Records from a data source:
- - -
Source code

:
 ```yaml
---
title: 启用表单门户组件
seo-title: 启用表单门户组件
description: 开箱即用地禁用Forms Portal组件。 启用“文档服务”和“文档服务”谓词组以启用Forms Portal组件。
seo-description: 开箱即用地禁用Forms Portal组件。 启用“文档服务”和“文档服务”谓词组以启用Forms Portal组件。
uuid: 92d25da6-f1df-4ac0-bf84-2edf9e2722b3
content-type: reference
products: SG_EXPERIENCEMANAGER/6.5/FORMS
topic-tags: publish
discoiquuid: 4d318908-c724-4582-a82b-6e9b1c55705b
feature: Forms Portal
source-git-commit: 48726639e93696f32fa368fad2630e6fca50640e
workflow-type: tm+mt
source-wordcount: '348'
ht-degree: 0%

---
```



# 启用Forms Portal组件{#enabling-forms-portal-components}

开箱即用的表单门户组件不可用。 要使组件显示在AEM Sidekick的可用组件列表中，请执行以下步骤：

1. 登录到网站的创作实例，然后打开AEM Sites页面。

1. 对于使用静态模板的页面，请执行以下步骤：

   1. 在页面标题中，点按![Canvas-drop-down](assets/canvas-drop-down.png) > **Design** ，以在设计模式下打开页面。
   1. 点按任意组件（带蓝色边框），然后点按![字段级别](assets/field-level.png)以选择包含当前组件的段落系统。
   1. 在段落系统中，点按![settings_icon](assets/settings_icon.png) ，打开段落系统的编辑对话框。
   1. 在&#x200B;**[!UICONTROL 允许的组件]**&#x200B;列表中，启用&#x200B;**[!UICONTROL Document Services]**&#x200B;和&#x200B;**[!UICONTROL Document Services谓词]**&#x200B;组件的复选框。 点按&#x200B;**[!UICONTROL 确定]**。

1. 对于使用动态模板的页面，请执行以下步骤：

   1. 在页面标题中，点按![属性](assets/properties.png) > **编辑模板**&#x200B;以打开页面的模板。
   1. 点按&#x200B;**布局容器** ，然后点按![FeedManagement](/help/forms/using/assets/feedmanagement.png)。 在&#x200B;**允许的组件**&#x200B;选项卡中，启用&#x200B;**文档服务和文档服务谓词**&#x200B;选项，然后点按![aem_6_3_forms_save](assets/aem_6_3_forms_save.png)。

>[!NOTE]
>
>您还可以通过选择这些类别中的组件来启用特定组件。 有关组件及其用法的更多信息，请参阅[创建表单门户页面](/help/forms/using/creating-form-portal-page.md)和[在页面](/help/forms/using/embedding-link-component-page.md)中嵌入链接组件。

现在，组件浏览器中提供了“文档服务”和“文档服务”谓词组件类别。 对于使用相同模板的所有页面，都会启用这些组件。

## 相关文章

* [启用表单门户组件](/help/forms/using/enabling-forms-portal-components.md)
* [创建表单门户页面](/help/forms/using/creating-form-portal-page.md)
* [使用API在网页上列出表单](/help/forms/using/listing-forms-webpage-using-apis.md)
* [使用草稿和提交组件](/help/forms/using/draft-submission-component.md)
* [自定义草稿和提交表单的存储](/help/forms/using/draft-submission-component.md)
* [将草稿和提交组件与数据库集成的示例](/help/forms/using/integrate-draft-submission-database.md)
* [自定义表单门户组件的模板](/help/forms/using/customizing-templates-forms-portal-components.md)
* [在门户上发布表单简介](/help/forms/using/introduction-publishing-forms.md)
- - -
- _Problem_
Reproduce all of the records, keeping every character unchanged.

- _Answer to this task_
Source code

:
 ```yaml
---
title: 启用表单门户组件
seo-title: 启用表单门户组件
description: 开箱即用地禁用Forms Portal组件。 启用“文档服务”和“文档服务”谓词组以启用Forms Portal组件。
seo-description: 开箱即用地禁用Forms Portal组件。 启用“文档服务”和“文档服务”谓词组以启用Forms Portal组件。
uuid: 92d25da6-f1df-4ac0-bf84-2edf9e2722b3
content-type: reference
products: SG_EXPERIENCEMANAGER/6.5/FORMS
topic-tags: publish
discoiquuid: 4d318908-c724-4582-a82b-6e9b1c55705b
feature: Forms Portal
source-git-commit: 48726639e93696f32fa368fad2630e6fca50640e
workflow-type: tm+mt
source-wordcount: '348'
ht-degree: 0%

---
```



# 启用Forms Portal组件{#enabling-forms-portal-components}

开箱即用的表单门户组件不可用。 要使组件显示在AEM Sidekick的可用组件列表中，请执行以下步骤：

1. 登录到网站的创作实例，然后打开AEM Sites页面。

1. 对于使用静态模板的页面，请执行以下步骤：

   1. 在页面标题中，点按![Canvas-drop-down](assets/canvas-drop-down.png) > **Design** ，以在设计模式下打开页面。
   1. 点按任意组件（带蓝色边框），然后点按![字段级别](assets/field-level.png)以选择包含当前组件的段落系统。
   1. 在段落系统中，点按![settings_icon](assets/settings_icon.png) ，打开段落系统的编辑对话框。
   1. 在&#x200B;**[!UICONTROL 允许的组件]**&#x200B;列表中，启用&#x200B;**[!UICONTROL Document Services]**&#x200B;和&#x200B;**[!UICONTROL Document Services谓词]**&#x200B;组件的复选框。 点按&#x200B;**[!UICONTROL 确定]**。

1. 对于使用动态模板的页面，请执行以下步骤：

   1. 在页面标题中，点按![属性](assets/properties.png) > **编辑模板**&#x200B;以打开页面的模板。
   1. 点按&#x200B;**布局容器** ，然后点按![FeedManagement](/help/forms/using/assets/feedmanagement.png)。 在&#x200B;**允许的组件**&#x200B;选项卡中，启用&#x200B;**文档服务和文档服务谓词**&#x200B;选项，然后点按![aem_6_3_forms_save](assets/aem_6_3_forms_save.png)。

>[!NOTE]
>
>您还可以通过选择这些类别中的组件来启用特定组件。 有关组件及其用法的更多信息，请参阅[创建表单门户页面](/help/forms/using/creating-form-portal-page.md)和[在页面](/help/forms/using/embedding-link-component-page.md)中嵌入链接组件。

现在，组件浏览器中提供了“文档服务”和“文档服务”谓词组件类别。 对于使用相同模板的所有页面，都会启用这些组件。

## 相关文章

* [启用表单门户组件](/help/forms/using/enabling-forms-portal-components.md)
* [创建表单门户页面](/help/forms/using/creating-form-portal-page.md)
* [使用API在网页上列出表单](/help/forms/using/listing-forms-webpage-using-apis.md)
* [使用草稿和提交组件](/help/forms/using/draft-submission-component.md)
* [自定义草稿和提交表单的存储](/help/forms/using/draft-submission-component.md)
* [将草稿和提交组件与数据库集成的示例](/help/forms/using/integrate-draft-submission-database.md)
* [自定义表单门户组件的模板](/help/forms/using/customizing-templates-forms-portal-components.md)
* [在门户上发布表单简介](/help/forms/using/introduction-publishing-forms.md)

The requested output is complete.